Most Extreme Player for 8/3/06

This week's MEP is our newest ECW Extremist, CM Punk. While this follower of the drug and alcohol free straight-edge lifestyle may be new to ECW and WWE fans, I’ve been fortunate enough to follow his career for the past five years. For ten years total, CM Punk has been honing his craft in Japan and Europe as well as stealing the show in small regional wrestling promotions based in Pennsylvania and Tennessee. This young man should be a money player for years to come, being as much of an overachiever in the ring as he is in his social life. CM Punk is a perfect fit for the new ECW and would have been a perfect fit for the original ECW as well.
 
And that is the segue for this week's MEP runner-up: the ECW fans at New York's Hammerstein Ballroom in the Manhattan Center. If I had any authority (and I don't by the way), ECW would be live from the Hammerstein every week the same way WWE Monday Night RAW was at its inception. There is an energy and happiness I derive from working in midtown Manhattan that I simply cannot get from working anywhere else...not Philadelphia and not even WrestleMania. Manhattan is, in many ways, the center of the universe, and I feel that power. Sinatra sang it best; if you can make it there, you can make it anywhere, New York, New York.
 
The Hammerstein Ballroom was full of many original ECW fans, and they were very vocal about their displeasure with the Big Show vs. Batista main event. Contrary to popular belief, original ECW fans do not behave that way because nobody and nothing can please them. CM Punk and Kurt Angle received standing ovations upon their respective ring entrances, and a William Regal vs.
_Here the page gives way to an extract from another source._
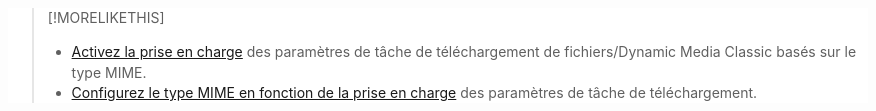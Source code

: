 >[!MORELIKETHIS]
>
>* [Activez la prise en charge](/help/sites-administering/scene7.md#enabling-mime-type-based-assets-scene-upload-job-parameter-support) des paramètres de tâche de téléchargement de fichiers/Dynamic Media Classic basés sur le type MIME.
>* [Configurez le type MIME en fonction de la prise en charge](config-dynamic.md) des paramètres de tâche de téléchargement.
Finlay main event would have as well.
 
The original ECW was about three styles of wrestling:
 
-Hardcore, featuring blood and barbed wire matches with the likes of Tommy Dreamer, Mick Foley, Sandman, Sabu and others.
 
-High Flying Lucha style, featuring the likes of Rob Van Dam, Rey Mysterio, Kid Kash, Super Crazy and others.
 
-Classic and Impactful Japanese styles, featuring the likes of Tazz, Chris Benoit, Dean Malenko, the late Eddie Guerrero and others.
 
The original ECW was never about the biggest and most powerful men in wrestling (like Big Show and Batista) muscling each other all over the arena; we knew that WWE did that style best and we wanted ECW to be different. That is not to say that any style is better or worse than the others. ECW was always about being different that WWE. When WWE zigged, ECW zagged. I think some original ECW fans are looking for more zagging than zigging in regards to ECW, RAW and SmackDown. To those fans I say please be patient; the new ECW is a work in progress. Rome wasn't built in a day and neither is a global entertainment brand. Let us take our time shaping the new ECW and perhaps this time around, the ECW brand may live forever.